··· Dataset ···
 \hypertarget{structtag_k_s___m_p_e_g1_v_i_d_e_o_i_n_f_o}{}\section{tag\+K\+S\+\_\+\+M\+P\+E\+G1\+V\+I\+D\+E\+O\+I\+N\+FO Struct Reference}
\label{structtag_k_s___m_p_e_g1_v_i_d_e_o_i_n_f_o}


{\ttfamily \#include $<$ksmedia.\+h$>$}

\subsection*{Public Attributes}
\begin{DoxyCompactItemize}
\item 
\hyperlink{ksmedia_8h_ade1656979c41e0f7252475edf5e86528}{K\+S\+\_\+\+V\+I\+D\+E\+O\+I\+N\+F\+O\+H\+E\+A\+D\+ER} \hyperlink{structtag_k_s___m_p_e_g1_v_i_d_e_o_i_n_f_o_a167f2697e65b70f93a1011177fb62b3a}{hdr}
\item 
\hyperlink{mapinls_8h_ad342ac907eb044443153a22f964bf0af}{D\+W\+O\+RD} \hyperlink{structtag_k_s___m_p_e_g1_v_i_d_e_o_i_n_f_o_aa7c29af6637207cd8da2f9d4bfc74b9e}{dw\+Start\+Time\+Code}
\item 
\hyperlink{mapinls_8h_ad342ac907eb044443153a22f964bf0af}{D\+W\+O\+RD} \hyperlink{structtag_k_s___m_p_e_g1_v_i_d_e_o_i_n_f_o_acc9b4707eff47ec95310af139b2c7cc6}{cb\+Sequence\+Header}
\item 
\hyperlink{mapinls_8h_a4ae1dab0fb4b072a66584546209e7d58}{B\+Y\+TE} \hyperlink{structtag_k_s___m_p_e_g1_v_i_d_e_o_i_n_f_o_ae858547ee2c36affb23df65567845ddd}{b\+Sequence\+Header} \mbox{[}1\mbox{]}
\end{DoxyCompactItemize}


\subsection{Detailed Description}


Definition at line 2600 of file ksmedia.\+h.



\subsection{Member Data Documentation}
···
* _Assignment_: Write the complete data out, exactly as above.

* _Response area_:
 \hypertarget{structtag_k_s___m_p_e_g1_v_i_d_e_o_i_n_f_o}{}\section{tag\+K\+S\+\_\+\+M\+P\+E\+G1\+V\+I\+D\+E\+O\+I\+N\+FO Struct Reference}
\label{structtag_k_s___m_p_e_g1_v_i_d_e_o_i_n_f_o}


{\ttfamily \#include $<$ksmedia.\+h$>$}

\subsection*{Public Attributes}
\begin{DoxyCompactItemize}
\item 
\hyperlink{ksmedia_8h_ade1656979c41e0f7252475edf5e86528}{K\+S\+\_\+\+V\+I\+D\+E\+O\+I\+N\+F\+O\+H\+E\+A\+D\+ER} \hyperlink{structtag_k_s___m_p_e_g1_v_i_d_e_o_i_n_f_o_a167f2697e65b70f93a1011177fb62b3a}{hdr}
\item 
\hyperlink{mapinls_8h_ad342ac907eb044443153a22f964bf0af}{D\+W\+O\+RD} \hyperlink{structtag_k_s___m_p_e_g1_v_i_d_e_o_i_n_f_o_aa7c29af6637207cd8da2f9d4bfc74b9e}{dw\+Start\+Time\+Code}
\item 
\hyperlink{mapinls_8h_ad342ac907eb044443153a22f964bf0af}{D\+W\+O\+RD} \hyperlink{structtag_k_s___m_p_e_g1_v_i_d_e_o_i_n_f_o_acc9b4707eff47ec95310af139b2c7cc6}{cb\+Sequence\+Header}
\item 
\hyperlink{mapinls_8h_a4ae1dab0fb4b072a66584546209e7d58}{B\+Y\+TE} \hyperlink{structtag_k_s___m_p_e_g1_v_i_d_e_o_i_n_f_o_ae858547ee2c36affb23df65567845ddd}{b\+Sequence\+Header} \mbox{[}1\mbox{]}
\end{DoxyCompactItemize}


\subsection{Detailed Description}


Definition at line 2600 of file ksmedia.\+h.



\subsection{Member Data Documentation}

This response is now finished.